Document images with source code:
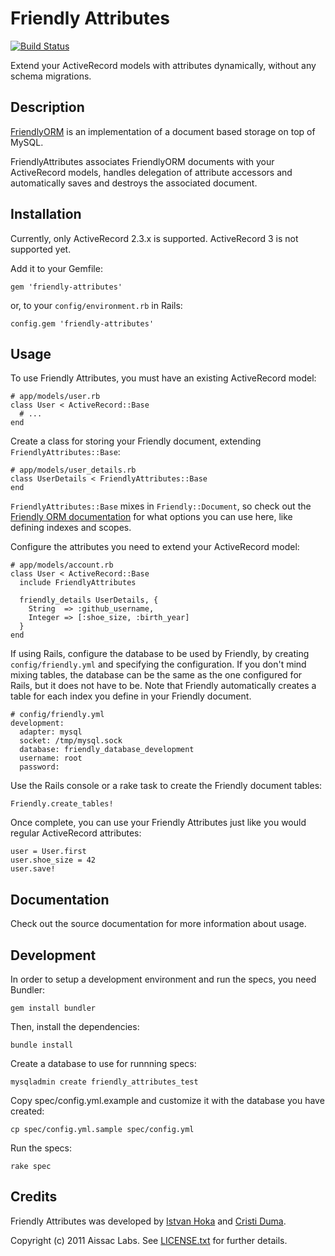 # Friendly Attributes

[![Build Status](https://travis-ci.org/ihoka/friendly-attributes.png)](https://travis-ci.org/ihoka/friendly-attributes)


Extend your ActiveRecord models with attributes dynamically, without any schema migrations.

## Description

[FriendlyORM][friendly] is an implementation of a document based storage on top of MySQL.

FriendlyAttributes associates FriendlyORM documents with your ActiveRecord models, handles delegation of attribute accessors and automatically saves and destroys the associated document.

## Installation

Currently, only ActiveRecord 2.3.x is supported. ActiveRecord 3 is not supported yet.

Add it to your Gemfile:
    
    gem 'friendly-attributes'
    
or, to your `config/environment.rb` in Rails:
  
    config.gem 'friendly-attributes'

## Usage

To use Friendly Attributes, you must have an existing ActiveRecord model:
    
    # app/models/user.rb
    class User < ActiveRecord::Base
      # ...
    end

Create a class for storing your Friendly document, extending `FriendlyAttributes::Base`:
    
    # app/models/user_details.rb
    class UserDetails < FriendlyAttributes::Base
    end

`FriendlyAttributes::Base` mixes in `Friendly::Document`, so check out the [Friendly ORM documentation][friendly] for what options you can use here, like defining indexes and scopes.

Configure the attributes you need to extend your ActiveRecord model:
    
    # app/models/account.rb
    class User < ActiveRecord::Base
      include FriendlyAttributes
    
      friendly_details UserDetails, {
        String  => :github_username,
        Integer => [:shoe_size, :birth_year]
      }
    end

If using Rails, configure the database to be used by Friendly, by creating `config/friendly.yml` and specifying the configuration. If you don't mind mixing tables, the database can be the same as the one configured for Rails, but it does not have to be. Note that Friendly automatically creates a table for each index you define in your Friendly document.
    
    # config/friendly.yml
    development:
      adapter: mysql
      socket: /tmp/mysql.sock
      database: friendly_database_development
      username: root
      password:
    
Use the Rails console or a rake task to create the Friendly document tables:
    
    Friendly.create_tables!

Once complete, you can use your Friendly Attributes just like you would regular ActiveRecord attributes:
    
    user = User.first
    user.shoe_size = 42
    user.save!

## Documentation

Check out the source documentation for more information about usage.

## Development
 
In order to setup a development environment and run the specs, you need Bundler:

    gem install bundler

Then, install the dependencies:
    
    bundle install

Create a database to use for runnning specs:
    
    mysqladmin create friendly_attributes_test

Copy spec/config.yml.example and customize it with the database you have created:
    
    cp spec/config.yml.sample spec/config.yml

Run the specs:
    
    rake spec

## Credits

Friendly Attributes was developed by [Istvan Hoka][ihoka] and [Cristi Duma][cduma].

Copyright (c) 2011 Aissac Labs. See [LICENSE.txt][license] for further details.

[github]: http://github.com/ihoka/friendly-attributes
[friendly]: http://github.com/jamesgolick/friendly
[ihoka]: http://istvanhoka.com
[cduma]: http://twitter.com/cristiduma
[blinksale]: http://www.blinksale.com
[license]: LICENSE.txt
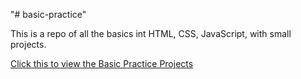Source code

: "# basic-practice" 

This is a repo of all the basics int HTML, CSS, JavaScript, with small projects.

[Click this to view the Basic Practice Projects](https://basic-practice-xi.vercel.app/)
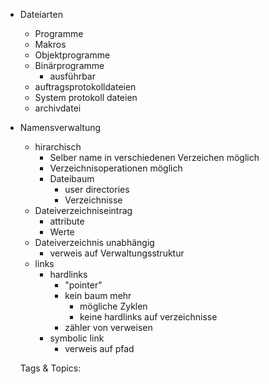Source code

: - Dateiarten
  - Programme
  - Makros
  - Objektprogramme
  - Binärprogramme
    - ausführbar
  - auftragsprotokolldateien
  - System protokoll dateien
  - archivdatei
- Namensverwaltung
  - hirarchisch
    - Selber name in verschiedenen Verzeichen möglich
    - Verzeichnisoperationen möglich
    - Dateibaum
      - user directories
      - Verzeichnisse
  - Dateiverzeichniseintrag
    - attribute
    - Werte
  - Dateiverzeichnis unabhängig
    - verweis auf Verwaltungsstruktur
  - links
    - hardlinks
      - "pointer"
      - kein baum mehr
        - mögliche Zyklen
        - keine hardlinks auf verzeichnisse
      - zähler von verweisen
    - symbolic link
      - verweis auf pfad

   Tags & Topics:
   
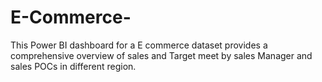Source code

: # E-Commerce-
This Power BI dashboard for a E commerce dataset provides a comprehensive overview of sales and Target meet by sales Manager and sales POCs in different region.
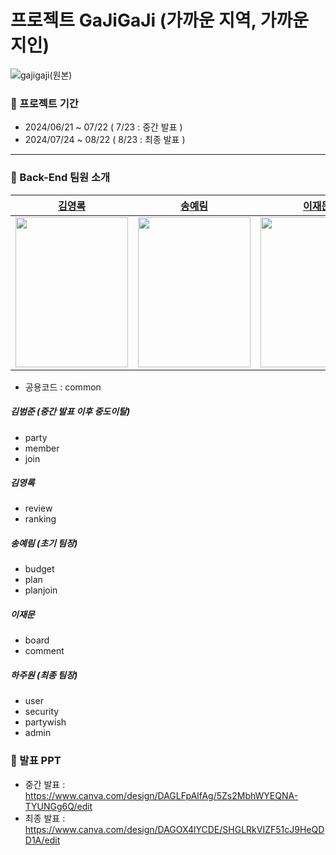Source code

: # 프로젝트 GaJiGaJi (가까운 지역, 가까운 지인)
![gajigaji(원본)](https://github.com/user-attachments/assets/40dba062-7587-4a77-ab81-06a7351b4d3c)
### 📅 프로젝트 기간
- 2024/06/21 ~ 07/22 ( 7/23 : 중간 발표 )
- 2024/07/24 ~ 08/22 ( 8/23 : 최종 발표 )
---
### 🌿 Back-End 팀원 소개
|[김영록](https://github.com/starnyar)|[송예림](https://github.com/hobbang7531)|[이재문](https://github.com/jaemoooooon)|[하주원](https://github.com/hajju0617)|
|:---:|:---:|:---:|:---:|
|<img src="https://github.com/user-attachments/assets/bd4b881f-0627-4a8f-8239-2819641b7ea2" width="180" height="240">|<img src="https://github.com/user-attachments/assets/b95951a6-3f67-4b25-96de-29b81b3746c7" width="180" height="240">|<img src="https://github.com/user-attachments/assets/03cf335b-9988-4d08-b8e8-04126c9fb457" width="180" height="240">|<img src="https://github.com/user-attachments/assets/38d83670-c36d-451d-bf9a-7f78631c0fe7" width="180" height="240">|

- 공용코드 : common
##### 김범준 (중간 발표 이후 중도이탈)
- party
- member
- join
##### 김영록
- review
- ranking
##### 송예림 (초기 팀장)
- budget
- plan
- planjoin
##### 이재문
- board
- comment
##### 하주원 (최종 팀장)
- user
- security
- partywish
- admin

### 🌿 발표 PPT
- 중간 발표 : https://www.canva.com/design/DAGLFpAlfAg/5Zs2MbhWYEQNA-TYUNGg6Q/edit
- 최종 발표 : https://www.canva.com/design/DAGOX4lYCDE/SHGLRkVIZF51cJ9HeQDD1A/edit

== Your task ==
The entries above, every one of them, should be retyped exactly, with no pictures carried over.

== Task result ==
 # Friendly Attributes

[![Build Status](https://travis-ci.org/ihoka/friendly-attributes.png)](https://travis-ci.org/ihoka/friendly-attributes)


Extend your ActiveRecord models with attributes dynamically, without any schema migrations.

## Description

[FriendlyORM][friendly] is an implementation of a document based storage on top of MySQL.

FriendlyAttributes associates FriendlyORM documents with your ActiveRecord models, handles delegation of attribute accessors and automatically saves and destroys the associated document.

## Installation

Currently, only ActiveRecord 2.3.x is supported. ActiveRecord 3 is not supported yet.

Add it to your Gemfile:
    
    gem 'friendly-attributes'
    
or, to your `config/environment.rb` in Rails:
  
    config.gem 'friendly-attributes'

## Usage

To use Friendly Attributes, you must have an existing ActiveRecord model:
    
    # app/models/user.rb
    class User < ActiveRecord::Base
      # ...
    end

Create a class for storing your Friendly document, extending `FriendlyAttributes::Base`:
    
    # app/models/user_details.rb
    class UserDetails < FriendlyAttributes::Base
    end

`FriendlyAttributes::Base` mixes in `Friendly::Document`, so check out the [Friendly ORM documentation][friendly] for what options you can use here, like defining indexes and scopes.

Configure the attributes you need to extend your ActiveRecord model:
    
    # app/models/account.rb
    class User < ActiveRecord::Base
      include FriendlyAttributes
    
      friendly_details UserDetails, {
        String  => :github_username,
        Integer => [:shoe_size, :birth_year]
      }
    end

If using Rails, configure the database to be used by Friendly, by creating `config/friendly.yml` and specifying the configuration. If you don't mind mixing tables, the database can be the same as the one configured for Rails, but it does not have to be. Note that Friendly automatically creates a table for each index you define in your Friendly document.
    
    # config/friendly.yml
    development:
      adapter: mysql
      socket: /tmp/mysql.sock
      database: friendly_database_development
      username: root
      password:
    
Use the Rails console or a rake task to create the Friendly document tables:
    
    Friendly.create_tables!

Once complete, you can use your Friendly Attributes just like you would regular ActiveRecord attributes:
    
    user = User.first
    user.shoe_size = 42
    user.save!

## Documentation

Check out the source documentation for more information about usage.

## Development
 
In order to setup a development environment and run the specs, you need Bundler:

    gem install bundler

Then, install the dependencies:
    
    bundle install

Create a database to use for runnning specs:
    
    mysqladmin create friendly_attributes_test

Copy spec/config.yml.example and customize it with the database you have created:
    
    cp spec/config.yml.sample spec/config.yml

Run the specs:
    
    rake spec

## Credits

Friendly Attributes was developed by [Istvan Hoka][ihoka] and [Cristi Duma][cduma].

Copyright (c) 2011 Aissac Labs. See [LICENSE.txt][license] for further details.

[github]: http://github.com/ihoka/friendly-attributes
[friendly]: http://github.com/jamesgolick/friendly
[ihoka]: http://istvanhoka.com
[cduma]: http://twitter.com/cristiduma
[blinksale]: http://www.blinksale.com
[license]: LICENSE.txt
Source code

: "# basic-practice" 

This is a repo of all the basics int HTML, CSS, JavaScript, with small projects.

[Click this to view the Basic Practice Projects](https://basic-practice-xi.vercel.app/)
Source code

: - Dateiarten
  - Programme
  - Makros
  - Objektprogramme
  - Binärprogramme
    - ausführbar
  - auftragsprotokolldateien
  - System protokoll dateien
  - archivdatei
- Namensverwaltung
  - hirarchisch
    - Selber name in verschiedenen Verzeichen möglich
    - Verzeichnisoperationen möglich
    - Dateibaum
      - user directories
      - Verzeichnisse
  - Dateiverzeichniseintrag
    - attribute
    - Werte
  - Dateiverzeichnis unabhängig
    - verweis auf Verwaltungsstruktur
  - links
    - hardlinks
      - "pointer"
      - kein baum mehr
        - mögliche Zyklen
        - keine hardlinks auf verzeichnisse
      - zähler von verweisen
    - symbolic link
      - verweis auf pfad

   Tags & Topics:
   
Source code

: # E-Commerce-
This Power BI dashboard for a E commerce dataset provides a comprehensive overview of sales and Target meet by sales Manager and sales POCs in different region.
Source code

: # 프로젝트 GaJiGaJi (가까운 지역, 가까운 지인)
![gajigaji(원본)](https://github.com/user-attachments/assets/40dba062-7587-4a77-ab81-06a7351b4d3c)
### 📅 프로젝트 기간
- 2024/06/21 ~ 07/22 ( 7/23 : 중간 발표 )
- 2024/07/24 ~ 08/22 ( 8/23 : 최종 발표 )
---
### 🌿 Back-End 팀원 소개
|[김영록](https://github.com/starnyar)|[송예림](https://github.com/hobbang7531)|[이재문](https://github.com/jaemoooooon)|[하주원](https://github.com/hajju0617)|
|:---:|:---:|:---:|:---:|
|<img src="https://github.com/user-attachments/assets/bd4b881f-0627-4a8f-8239-2819641b7ea2" width="180" height="240">|<img src="https://github.com/user-attachments/assets/b95951a6-3f67-4b25-96de-29b81b3746c7" width="180" height="240">|<img src="https://github.com/user-attachments/assets/03cf335b-9988-4d08-b8e8-04126c9fb457" width="180" height="240">|<img src="https://github.com/user-attachments/assets/38d83670-c36d-451d-bf9a-7f78631c0fe7" width="180" height="240">|

- 공용코드 : common
##### 김범준 (중간 발표 이후 중도이탈)
- party
- member
- join
##### 김영록
- review
- ranking
##### 송예림 (초기 팀장)
- budget
- plan
- planjoin
##### 이재문
- board
- comment
##### 하주원 (최종 팀장)
- user
- security
- partywish
- admin

### 🌿 발표 PPT
- 중간 발표 : https://www.canva.com/design/DAGLFpAlfAg/5Zs2MbhWYEQNA-TYUNGg6Q/edit
- 최종 발표 : https://www.canva.com/design/DAGOX4lYCDE/SHGLRkVIZF51cJ9HeQDD1A/edit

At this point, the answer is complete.